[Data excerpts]

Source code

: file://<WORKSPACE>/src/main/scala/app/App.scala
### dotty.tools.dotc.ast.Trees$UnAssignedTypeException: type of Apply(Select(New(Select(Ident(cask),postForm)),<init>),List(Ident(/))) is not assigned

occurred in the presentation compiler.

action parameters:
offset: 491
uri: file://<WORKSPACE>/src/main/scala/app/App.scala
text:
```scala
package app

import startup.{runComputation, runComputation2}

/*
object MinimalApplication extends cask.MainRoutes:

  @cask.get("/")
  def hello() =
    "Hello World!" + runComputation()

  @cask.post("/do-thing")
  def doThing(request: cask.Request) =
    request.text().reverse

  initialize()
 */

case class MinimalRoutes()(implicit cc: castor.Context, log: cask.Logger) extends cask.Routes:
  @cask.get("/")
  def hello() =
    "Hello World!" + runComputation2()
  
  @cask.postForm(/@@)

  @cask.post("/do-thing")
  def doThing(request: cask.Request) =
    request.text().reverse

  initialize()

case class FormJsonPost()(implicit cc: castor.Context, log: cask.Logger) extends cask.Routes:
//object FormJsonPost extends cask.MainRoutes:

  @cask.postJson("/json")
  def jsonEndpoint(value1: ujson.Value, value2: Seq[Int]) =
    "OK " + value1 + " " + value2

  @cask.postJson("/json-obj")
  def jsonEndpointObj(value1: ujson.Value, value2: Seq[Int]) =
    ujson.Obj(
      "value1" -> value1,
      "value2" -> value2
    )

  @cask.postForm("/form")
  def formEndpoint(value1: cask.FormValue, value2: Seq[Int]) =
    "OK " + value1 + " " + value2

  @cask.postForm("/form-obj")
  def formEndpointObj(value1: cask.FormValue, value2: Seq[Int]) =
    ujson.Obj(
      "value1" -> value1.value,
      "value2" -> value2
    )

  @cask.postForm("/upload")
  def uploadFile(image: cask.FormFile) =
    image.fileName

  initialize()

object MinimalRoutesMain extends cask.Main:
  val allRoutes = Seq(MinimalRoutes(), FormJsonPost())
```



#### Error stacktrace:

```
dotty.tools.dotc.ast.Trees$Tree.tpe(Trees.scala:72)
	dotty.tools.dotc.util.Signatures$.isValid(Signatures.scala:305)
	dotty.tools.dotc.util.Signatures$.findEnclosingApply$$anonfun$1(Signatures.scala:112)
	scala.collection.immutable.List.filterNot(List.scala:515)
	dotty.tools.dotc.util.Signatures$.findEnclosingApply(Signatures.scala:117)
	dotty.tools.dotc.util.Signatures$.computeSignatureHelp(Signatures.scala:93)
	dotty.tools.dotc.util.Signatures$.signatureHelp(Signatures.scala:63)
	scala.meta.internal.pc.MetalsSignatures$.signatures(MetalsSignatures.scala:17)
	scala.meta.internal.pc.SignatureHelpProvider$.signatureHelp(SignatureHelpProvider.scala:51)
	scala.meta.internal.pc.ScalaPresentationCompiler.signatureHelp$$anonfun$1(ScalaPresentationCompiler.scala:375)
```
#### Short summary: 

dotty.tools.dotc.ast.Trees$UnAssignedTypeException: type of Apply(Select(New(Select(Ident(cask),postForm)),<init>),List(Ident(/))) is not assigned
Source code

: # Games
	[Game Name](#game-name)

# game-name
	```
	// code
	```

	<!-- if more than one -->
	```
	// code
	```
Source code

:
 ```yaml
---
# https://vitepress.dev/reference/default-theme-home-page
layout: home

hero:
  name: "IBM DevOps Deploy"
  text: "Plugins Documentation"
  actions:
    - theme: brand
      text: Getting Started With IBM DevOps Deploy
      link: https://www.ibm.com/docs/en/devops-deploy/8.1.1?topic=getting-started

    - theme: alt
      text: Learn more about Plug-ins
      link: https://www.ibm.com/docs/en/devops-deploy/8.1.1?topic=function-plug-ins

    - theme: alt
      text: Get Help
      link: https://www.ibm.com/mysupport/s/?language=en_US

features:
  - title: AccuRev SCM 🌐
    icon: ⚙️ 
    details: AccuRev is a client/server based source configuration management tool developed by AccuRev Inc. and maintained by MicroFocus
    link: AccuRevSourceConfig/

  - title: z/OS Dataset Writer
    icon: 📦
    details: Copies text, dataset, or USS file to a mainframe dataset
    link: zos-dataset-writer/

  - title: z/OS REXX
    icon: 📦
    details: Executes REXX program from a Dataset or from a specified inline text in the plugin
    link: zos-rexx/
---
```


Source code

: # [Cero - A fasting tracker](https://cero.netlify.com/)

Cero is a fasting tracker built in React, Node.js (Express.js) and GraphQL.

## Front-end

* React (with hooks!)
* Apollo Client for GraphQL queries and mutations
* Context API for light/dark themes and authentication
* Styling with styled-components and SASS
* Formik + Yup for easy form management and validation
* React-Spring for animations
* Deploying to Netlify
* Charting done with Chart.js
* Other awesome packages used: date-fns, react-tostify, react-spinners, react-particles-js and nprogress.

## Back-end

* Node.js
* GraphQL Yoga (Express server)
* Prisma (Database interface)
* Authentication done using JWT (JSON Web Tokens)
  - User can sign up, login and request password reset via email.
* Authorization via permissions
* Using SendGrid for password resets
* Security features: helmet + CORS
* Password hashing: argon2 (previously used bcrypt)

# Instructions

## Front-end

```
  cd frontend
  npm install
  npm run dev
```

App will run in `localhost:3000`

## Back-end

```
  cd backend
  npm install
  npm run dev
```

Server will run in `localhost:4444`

[Task instructions] A copy of each line above that holds the word "WORKSPACE" is the expected answer.

[Answer to this task]
: file://<WORKSPACE>/src/main/scala/app/App.scala
uri: file://<WORKSPACE>/src/main/scala/app/App.scala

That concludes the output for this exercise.